*TASK STATEMENT*
Report, as a bare number, how many lines of the entries below contain "like".

*AVAILABLE RECORDS*
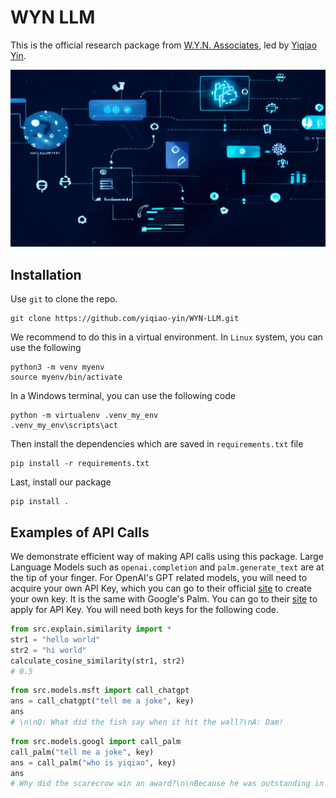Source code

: # WYN LLM

This is the official research package from [W.Y.N. Associates](https://wyn-associates.com/), led by [Yiqiao Yin](https://www.y-yin.io/).

![main](./docs/main.jpg)


## Installation

Use `git` to clone the repo. 

```git
git clone https://github.com/yiqiao-yin/WYN-LLM.git
```

We recommend to do this in a virtual environment. In `Linux` system, you can use the following

```git
python3 -m venv myenv
source myenv/bin/activate
```

In a Windows terminal, you can use the following code

```git
python -m virtualenv .venv_my_env
.venv_my_env\scripts\act
```

Then install the dependencies which are saved in `requirements.txt` file

```git
pip install -r requirements.txt
```

Last, install our package

```git
pip install .
```

## Examples of API Calls

We demonstrate efficient way of making API calls using this package. Large Language Models such as `openai.completion` and `palm.generate_text` are at the tip of your finger. For OpenAI's GPT related models, you will need to acquire your own API Key, which you can go to their official [site](https://platform.openai.com/) to create your own key. It is the same with Google's Palm. You can go to their [site](https://developers.generativeai.google/tutorials/setup) to apply for API Key. You will need both keys for the following code. 

```py
from src.explain.similarity import *
str1 = "hello world"
str2 = "hi world"
calculate_cosine_similarity(str1, str2)
# 0.5
```

```py
from src.models.msft import call_chatgpt
ans = call_chatgpt("tell me a joke", key)
ans
# \n\nQ: What did the fish say when it hit the wall?\nA: Dam!
```

```py
from src.models.googl import call_palm
call_palm("tell me a joke", key)
ans = call_palm("who is yiqiao", key)
ans
# Why did the scarecrow win an award?\n\nBecause he was outstanding in his field!
```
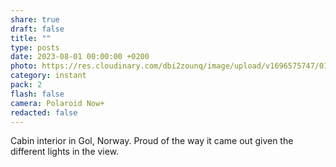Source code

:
 ```yaml
---
share: true
draft: false
title: ""
type: posts
date: 2023-08-01 00:00:00 +0200
photo: https://res.cloudinary.com/dbi2zounq/image/upload/v1696575747/010_jkfbll.jpg
category: instant
pack: 2
flash: false
camera: Polaroid Now+
redacted: false
---
```


Cabin interior in Gol, Norway. Proud of the way it came out given the different lights in the view.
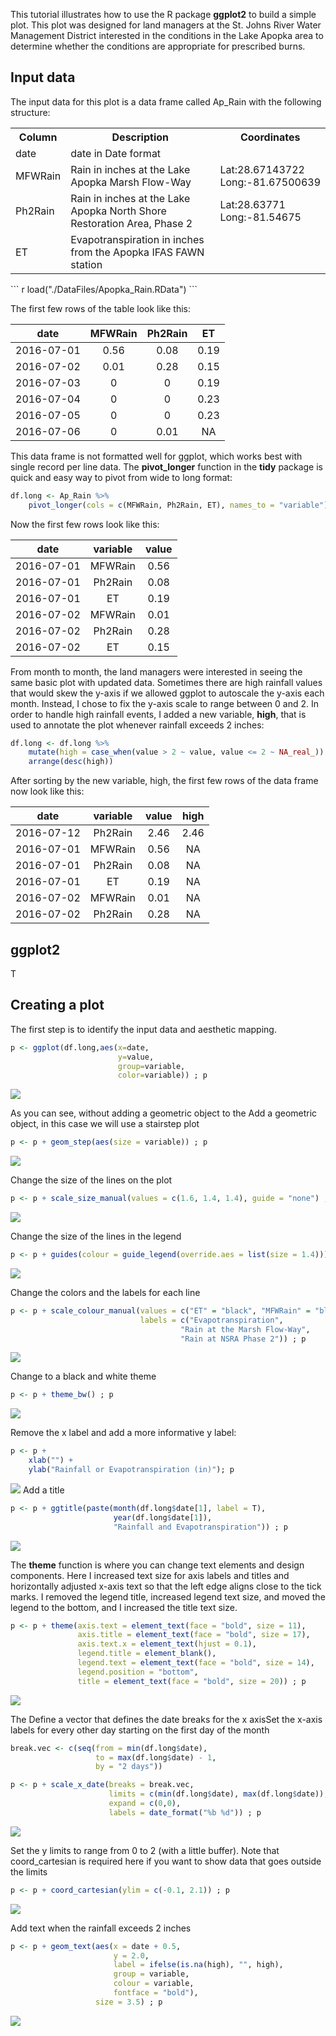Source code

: 
This tutorial illustrates how to use the R package **ggplot2** to build a simple plot. This plot was designed for land managers at the St. Johns River Water Management District interested in the conditions in the Lake Apopka area to determine whether the conditions are appropriate for prescribed burns.

Input data
----------

The input data for this plot is a data frame called Ap\_Rain with the following structure:
<table style="width:100%" border="0">
<tr>
    <th>Column</th>
    <th>Description</th>
    <th>Coordinates</th>

</tr>
<tr>
    <td>date</td>
    <td>date in Date format</td>
    <td></td>

</tr>
<tr>
    <td>MFWRain</td>
    <td>Rain in inches at the Lake Apopka Marsh Flow-Way</td>
    <td>Lat:28.67143722<br>Long:-81.67500639</td>

</tr>
<tr>
    <td>Ph2Rain</td>
    <td>Rain in inches at the Lake Apopka North Shore Restoration Area, Phase 2</td>
    <td>Lat:28.63771<br>Long:-81.54675</td>

</tr>
<tr>
    <td>ET</td>
    <td>Evapotranspiration in inches from the Apopka IFAS FAWN station</td>
    <td></td>

</tr>
</table>
``` r
load("./DataFiles/Apopka_Rain.RData")
```

The first few rows of the table look like this:

|    date    | MFWRain | Ph2Rain |  ET  |
|:----------:|:-------:|:-------:|:----:|
| 2016-07-01 |   0.56  |   0.08  | 0.19 |
| 2016-07-02 |   0.01  |   0.28  | 0.15 |
| 2016-07-03 |    0    |    0    | 0.19 |
| 2016-07-04 |    0    |    0    | 0.23 |
| 2016-07-05 |    0    |    0    | 0.23 |
| 2016-07-06 |    0    |   0.01  |  NA  |

This data frame is not formatted well for ggplot, which works best with single record per line data. The **pivot\_longer** function in the **tidy** package is quick and easy way to pivot from wide to long format:

``` r
df.long <- Ap_Rain %>%
    pivot_longer(cols = c(MFWRain, Ph2Rain, ET), names_to = "variable")
```

Now the first few rows look like this:

|    date    | variable | value |
|:----------:|:--------:|:-----:|
| 2016-07-01 |  MFWRain |  0.56 |
| 2016-07-01 |  Ph2Rain |  0.08 |
| 2016-07-01 |    ET    |  0.19 |
| 2016-07-02 |  MFWRain |  0.01 |
| 2016-07-02 |  Ph2Rain |  0.28 |
| 2016-07-02 |    ET    |  0.15 |

From month to month, the land managers were interested in seeing the same basic plot with updated data. Sometimes there are high rainfall values that would skew the y-axis if we allowed ggplot to autoscale the y-axis each month. Instead, I chose to fix the y-axis scale to range between 0 and 2. In order to handle high rainfall events, I added a new variable, **high**, that is used to annotate the plot whenever rainfall exceeds 2 inches:

``` r
df.long <- df.long %>%
    mutate(high = case_when(value > 2 ~ value, value <= 2 ~ NA_real_)) %>%
    arrange(desc(high))
```

After sorting by the new variable, high, the first few rows of the data frame now look like this:

|    date    | variable | value | high |
|:----------:|:--------:|:-----:|:----:|
| 2016-07-12 |  Ph2Rain |  2.46 | 2.46 |
| 2016-07-01 |  MFWRain |  0.56 |  NA  |
| 2016-07-01 |  Ph2Rain |  0.08 |  NA  |
| 2016-07-01 |    ET    |  0.19 |  NA  |
| 2016-07-02 |  MFWRain |  0.01 |  NA  |
| 2016-07-02 |  Ph2Rain |  0.28 |  NA  |

ggplot2
-------

T

Creating a plot
---------------

The first step is to identify the input data and aesthetic mapping.

``` r
p <- ggplot(df.long,aes(x=date,
                        y=value,
                        group=variable,
                        color=variable)) ; p
```

![](index_files/figure-markdown_github/unnamed-chunk-7-1.png)

As you can see, without adding a geometric object to the Add a geometric object, in this case we will use a stairstep plot

``` r
p <- p + geom_step(aes(size = variable)) ; p
```

![](index_files/figure-markdown_github/unnamed-chunk-8-1.png)

Change the size of the lines on the plot

``` r
p <- p + scale_size_manual(values = c(1.6, 1.4, 1.4), guide = "none") ; p
```

![](index_files/figure-markdown_github/unnamed-chunk-9-1.png)

Change the size of the lines in the legend

``` r
p <- p + guides(colour = guide_legend(override.aes = list(size = 1.4))) ; p
```

![](index_files/figure-markdown_github/unnamed-chunk-10-1.png)

Change the colors and the labels for each line

``` r
p <- p + scale_colour_manual(values = c("ET" = "black", "MFWRain" = "blue", "Ph2Rain" = "red"),
                             labels = c("Evapotranspiration",
                                      "Rain at the Marsh Flow-Way",
                                      "Rain at NSRA Phase 2")) ; p
```

![](index_files/figure-markdown_github/unnamed-chunk-11-1.png)

Change to a black and white theme

``` r
p <- p + theme_bw() ; p
```

![](index_files/figure-markdown_github/unnamed-chunk-12-1.png)

Remove the x label and add a more informative y label:

``` r
p <- p + 
    xlab("") +
    ylab("Rainfall or Evapotranspiration (in)"); p
```

![](index_files/figure-markdown_github/unnamed-chunk-13-1.png) Add a title

``` r
p <- p + ggtitle(paste(month(df.long$date[1], label = T),
                       year(df.long$date[1]),
                       "Rainfall and Evapotranspiration")) ; p
```

![](index_files/figure-markdown_github/unnamed-chunk-14-1.png)

The **theme** function is where you can change text elements and design components. Here I increased text size for axis labels and titles and horizontally adjusted x-axis text so that the left edge aligns close to the tick marks. I removed the legend title, increased legend text size, and moved the legend to the bottom, and I increased the title text size.

``` r
p <- p + theme(axis.text = element_text(face = "bold", size = 11),
               axis.title = element_text(face = "bold", size = 17),
               axis.text.x = element_text(hjust = 0.1),
               legend.title = element_blank(),
               legend.text = element_text(face = "bold", size = 14),
               legend.position = "bottom",
               title = element_text(face = "bold", size = 20)) ; p
```

![](index_files/figure-markdown_github/unnamed-chunk-15-1.png)

The Define a vector that defines the date breaks for the x axisSet the x-axis labels for every other day starting on the first day of the month

``` r
break.vec <- c(seq(from = min(df.long$date),
                   to = max(df.long$date) - 1,
                   by = "2 days"))

p <- p + scale_x_date(breaks = break.vec,
                      limits = c(min(df.long$date), max(df.long$date)),
                      expand = c(0,0),
                      labels = date_format("%b %d")) ; p
```

![](index_files/figure-markdown_github/unnamed-chunk-16-1.png)

Set the y limits to range from 0 to 2 (with a little buffer). Note that coord\_cartesian is required here if you want to show data that goes outside the limits

``` r
p <- p + coord_cartesian(ylim = c(-0.1, 2.1)) ; p
```

![](index_files/figure-markdown_github/unnamed-chunk-17-1.png)

Add text when the rainfall exceeds 2 inches

``` r
p <- p + geom_text(aes(x = date + 0.5,
                       y = 2.0,
                       label = ifelse(is.na(high), "", high),
                       group = variable,
                       colour = variable,
                       fontface = "bold"),
                   size = 3.5) ; p
```

![](index_files/figure-markdown_github/unnamed-chunk-18-1.png)
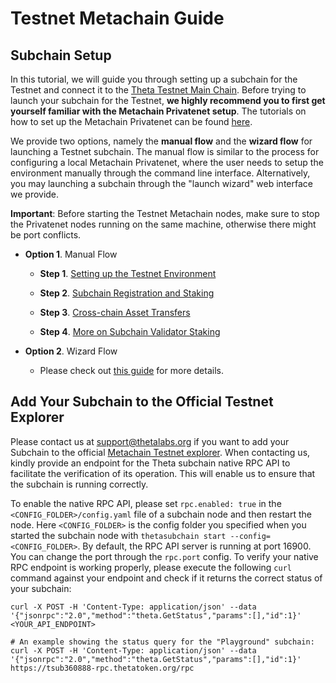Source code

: # Testnet Metachain Guide

## Subchain Setup

In this tutorial, we will guide you through setting up a subchain for the Testnet and connect it to the [Theta Testnet Main Chain](https://testnet-explorer.thetatoken.org/). Before trying to launch your subchain for the Testnet, **we highly recommend you to first get yourself familiar with the Metachain Privatenet setup**. The tutorials on how to set up the Metachain Privatenet can be found [here](../1-privatenet/README.md).

We provide two options, namely the **manual flow** and the **wizard flow** for launching a Testnet subchain. The manual flow is similar to the process for configuring a local Metachain Privatenet, where the user needs to setup the environment manually through the command line interface. Alternatively, you may launching a subchain through the "launch wizard" web interface we provide. 

**Important**: Before starting the Testnet Metachain nodes, make sure to stop the Privatenet nodes running on the same machine, otherwise there might be port conflicts.

* **Option 1**. Manual Flow

  * **Step 1**. [Setting up the Testnet Environment](./manual-flow/1-setup.md)

  * **Step 2**. [Subchain Registration and Staking](./manual-flow/2-register-and-staking.md)

  * **Step 3**. [Cross-chain Asset Transfers](./manual-flow/3-cross-chain-asset-transfers.md)

  * **Step 4**. [More on Subchain Validator Staking](./manual-flow/4-more-on-subchain-validator-staking.md)

* **Option 2**. Wizard Flow

  * Please check out [this guide](./wizard-flow/1-wizard-flow.md) for more details.

## Add Your Subchain to the Official Testnet Explorer

Please contact us at support@thetalabs.org if you want to add your Subchain to the official [Metachain Testnet explorer](https://testnet-metachain-explorer.thetatoken.org/). When contacting us, kindly provide an endpoint for the Theta subchain native RPC API to facilitate the verification of its operation. This will enable us to ensure that the subchain is running correctly. 

To enable the native RPC API, please set `rpc.enabled: true` in the `<CONFIG_FOLDER>/config.yaml` file of a subchain node and then restart the node. Here `<CONFIG_FOLDER>` is the config folder you specified when you started the subchain node with `thetasubchain start --config=<CONFIG_FOLDER>`. By default, the RPC API server is running at port 16900. You can change the port through the `rpc.port` config. To verify your native RPC endpoint is working properly, please execute the following `curl` command against your endpoint and check if it returns the correct status of your subchain: 

```shell
curl -X POST -H 'Content-Type: application/json' --data '{"jsonrpc":"2.0","method":"theta.GetStatus","params":[],"id":1}' <YOUR_API_ENDPOINT>

# An example showing the status query for the "Playground" subchain:
curl -X POST -H 'Content-Type: application/json' --data '{"jsonrpc":"2.0","method":"theta.GetStatus","params":[],"id":1}' https://tsub360888-rpc.thetatoken.org/rpc
```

*RESULT OF THE TASK*
3